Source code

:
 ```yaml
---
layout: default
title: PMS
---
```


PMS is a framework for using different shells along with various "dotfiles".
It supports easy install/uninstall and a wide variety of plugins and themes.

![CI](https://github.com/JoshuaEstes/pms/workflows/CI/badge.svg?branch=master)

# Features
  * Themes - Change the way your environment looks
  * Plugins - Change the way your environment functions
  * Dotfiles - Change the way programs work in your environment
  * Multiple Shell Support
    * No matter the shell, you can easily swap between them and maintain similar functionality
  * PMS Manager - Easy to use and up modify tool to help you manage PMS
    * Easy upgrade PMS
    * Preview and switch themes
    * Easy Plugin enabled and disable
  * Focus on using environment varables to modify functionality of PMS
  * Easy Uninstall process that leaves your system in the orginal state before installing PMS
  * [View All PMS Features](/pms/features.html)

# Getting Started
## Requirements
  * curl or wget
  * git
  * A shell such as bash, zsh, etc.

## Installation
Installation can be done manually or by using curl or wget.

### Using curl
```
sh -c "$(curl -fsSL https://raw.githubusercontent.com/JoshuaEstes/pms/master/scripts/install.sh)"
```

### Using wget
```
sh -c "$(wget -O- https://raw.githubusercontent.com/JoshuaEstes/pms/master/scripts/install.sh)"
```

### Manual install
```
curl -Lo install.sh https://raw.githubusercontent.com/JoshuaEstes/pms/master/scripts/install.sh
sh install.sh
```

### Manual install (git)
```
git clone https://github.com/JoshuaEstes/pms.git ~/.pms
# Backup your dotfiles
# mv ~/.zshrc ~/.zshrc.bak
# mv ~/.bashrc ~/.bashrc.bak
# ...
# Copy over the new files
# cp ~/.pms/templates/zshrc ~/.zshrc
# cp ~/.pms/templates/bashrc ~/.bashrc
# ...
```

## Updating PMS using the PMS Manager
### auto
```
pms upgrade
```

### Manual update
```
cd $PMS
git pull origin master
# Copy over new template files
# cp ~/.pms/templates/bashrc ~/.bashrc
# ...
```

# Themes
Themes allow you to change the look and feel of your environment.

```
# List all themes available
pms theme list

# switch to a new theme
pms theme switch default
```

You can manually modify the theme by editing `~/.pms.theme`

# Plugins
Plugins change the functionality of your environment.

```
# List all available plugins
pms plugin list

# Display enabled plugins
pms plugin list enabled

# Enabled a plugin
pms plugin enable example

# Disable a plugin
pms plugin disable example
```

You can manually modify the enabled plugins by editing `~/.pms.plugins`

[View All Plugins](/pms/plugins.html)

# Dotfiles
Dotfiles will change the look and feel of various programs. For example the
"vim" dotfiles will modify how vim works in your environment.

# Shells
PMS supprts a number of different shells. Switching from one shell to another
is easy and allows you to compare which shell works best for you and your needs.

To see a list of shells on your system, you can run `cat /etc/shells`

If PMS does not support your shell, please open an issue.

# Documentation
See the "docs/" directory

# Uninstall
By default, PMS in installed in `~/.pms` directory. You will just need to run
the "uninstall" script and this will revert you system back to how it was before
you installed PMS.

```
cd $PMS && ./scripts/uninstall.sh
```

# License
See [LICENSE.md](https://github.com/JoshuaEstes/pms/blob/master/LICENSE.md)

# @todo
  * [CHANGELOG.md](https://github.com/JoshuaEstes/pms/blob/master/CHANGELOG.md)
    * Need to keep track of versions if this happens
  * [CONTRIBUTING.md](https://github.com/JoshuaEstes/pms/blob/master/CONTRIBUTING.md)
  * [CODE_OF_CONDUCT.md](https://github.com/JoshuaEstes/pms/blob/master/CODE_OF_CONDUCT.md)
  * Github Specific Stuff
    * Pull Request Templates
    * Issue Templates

******

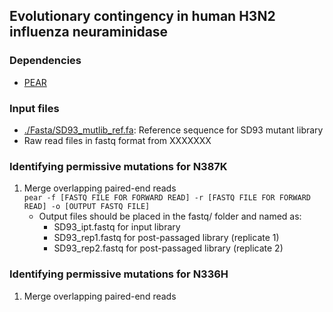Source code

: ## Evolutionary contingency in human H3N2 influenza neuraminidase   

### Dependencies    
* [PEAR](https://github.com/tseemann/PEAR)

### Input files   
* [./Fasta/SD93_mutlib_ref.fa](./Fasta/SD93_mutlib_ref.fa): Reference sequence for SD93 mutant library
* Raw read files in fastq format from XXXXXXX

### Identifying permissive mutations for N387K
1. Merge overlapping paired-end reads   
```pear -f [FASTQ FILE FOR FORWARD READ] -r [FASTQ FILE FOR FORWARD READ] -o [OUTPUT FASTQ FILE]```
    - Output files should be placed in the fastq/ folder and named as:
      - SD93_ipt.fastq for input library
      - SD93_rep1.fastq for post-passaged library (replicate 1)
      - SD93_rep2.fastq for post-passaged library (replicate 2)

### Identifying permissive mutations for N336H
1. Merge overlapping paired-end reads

******

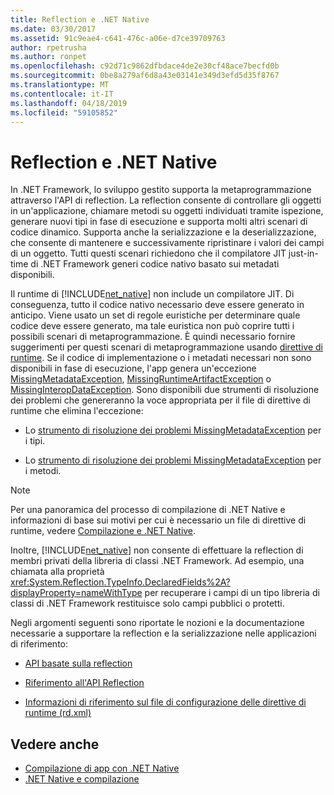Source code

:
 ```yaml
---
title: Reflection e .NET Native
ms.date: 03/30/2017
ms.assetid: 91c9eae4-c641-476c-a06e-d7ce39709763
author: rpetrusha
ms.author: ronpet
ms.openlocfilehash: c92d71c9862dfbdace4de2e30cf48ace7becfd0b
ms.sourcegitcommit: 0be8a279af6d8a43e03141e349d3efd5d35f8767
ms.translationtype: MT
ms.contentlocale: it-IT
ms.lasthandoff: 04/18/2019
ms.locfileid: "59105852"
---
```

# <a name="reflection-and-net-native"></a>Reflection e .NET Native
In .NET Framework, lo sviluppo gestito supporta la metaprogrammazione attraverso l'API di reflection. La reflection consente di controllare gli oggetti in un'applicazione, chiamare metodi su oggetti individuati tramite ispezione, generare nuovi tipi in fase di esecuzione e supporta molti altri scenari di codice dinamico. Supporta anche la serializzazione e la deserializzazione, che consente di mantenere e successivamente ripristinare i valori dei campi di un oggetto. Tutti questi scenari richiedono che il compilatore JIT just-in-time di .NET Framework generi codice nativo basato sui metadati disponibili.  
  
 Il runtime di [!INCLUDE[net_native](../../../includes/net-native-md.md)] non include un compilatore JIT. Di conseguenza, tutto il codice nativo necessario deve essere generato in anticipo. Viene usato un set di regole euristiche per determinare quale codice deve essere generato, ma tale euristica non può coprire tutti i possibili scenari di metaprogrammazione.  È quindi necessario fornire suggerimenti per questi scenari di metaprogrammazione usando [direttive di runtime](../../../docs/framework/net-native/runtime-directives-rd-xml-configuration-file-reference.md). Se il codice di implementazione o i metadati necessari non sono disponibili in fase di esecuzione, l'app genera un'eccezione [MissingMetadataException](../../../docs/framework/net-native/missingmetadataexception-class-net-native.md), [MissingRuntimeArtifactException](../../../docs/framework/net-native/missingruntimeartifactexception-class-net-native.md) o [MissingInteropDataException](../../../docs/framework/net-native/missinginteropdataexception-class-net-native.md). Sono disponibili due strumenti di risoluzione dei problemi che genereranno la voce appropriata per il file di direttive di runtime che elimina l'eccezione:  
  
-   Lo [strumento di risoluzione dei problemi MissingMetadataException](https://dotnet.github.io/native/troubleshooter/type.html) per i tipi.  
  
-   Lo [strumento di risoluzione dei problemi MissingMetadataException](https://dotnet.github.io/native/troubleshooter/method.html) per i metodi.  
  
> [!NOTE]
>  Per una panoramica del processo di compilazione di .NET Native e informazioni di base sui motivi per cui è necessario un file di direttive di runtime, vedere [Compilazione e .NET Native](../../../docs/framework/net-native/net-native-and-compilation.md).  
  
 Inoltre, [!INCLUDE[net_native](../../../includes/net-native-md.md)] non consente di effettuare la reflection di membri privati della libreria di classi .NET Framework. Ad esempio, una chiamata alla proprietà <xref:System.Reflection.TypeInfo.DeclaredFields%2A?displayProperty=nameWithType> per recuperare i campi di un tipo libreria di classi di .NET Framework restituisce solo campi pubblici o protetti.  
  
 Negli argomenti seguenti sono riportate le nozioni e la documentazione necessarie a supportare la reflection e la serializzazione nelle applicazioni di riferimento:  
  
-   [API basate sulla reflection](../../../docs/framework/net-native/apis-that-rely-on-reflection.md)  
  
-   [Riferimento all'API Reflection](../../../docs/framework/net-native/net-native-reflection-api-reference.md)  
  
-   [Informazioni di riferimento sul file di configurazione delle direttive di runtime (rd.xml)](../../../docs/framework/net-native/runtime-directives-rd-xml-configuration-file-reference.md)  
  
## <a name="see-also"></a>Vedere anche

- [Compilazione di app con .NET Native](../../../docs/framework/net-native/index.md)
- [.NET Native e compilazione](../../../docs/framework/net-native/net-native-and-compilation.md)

******

TASK INSTRUCTIONS: Return exactly, and only, the lines above starting at the line that contains "Dotfiles will change" and ending at the line that contains "is easy and".

SOLVED PROBLEM:
Dotfiles will change the look and feel of various programs. For example the
"vim" dotfiles will modify how vim works in your environment.

# Shells
PMS supprts a number of different shells. Switching from one shell to another
is easy and allows you to compare which shell works best for you and your needs.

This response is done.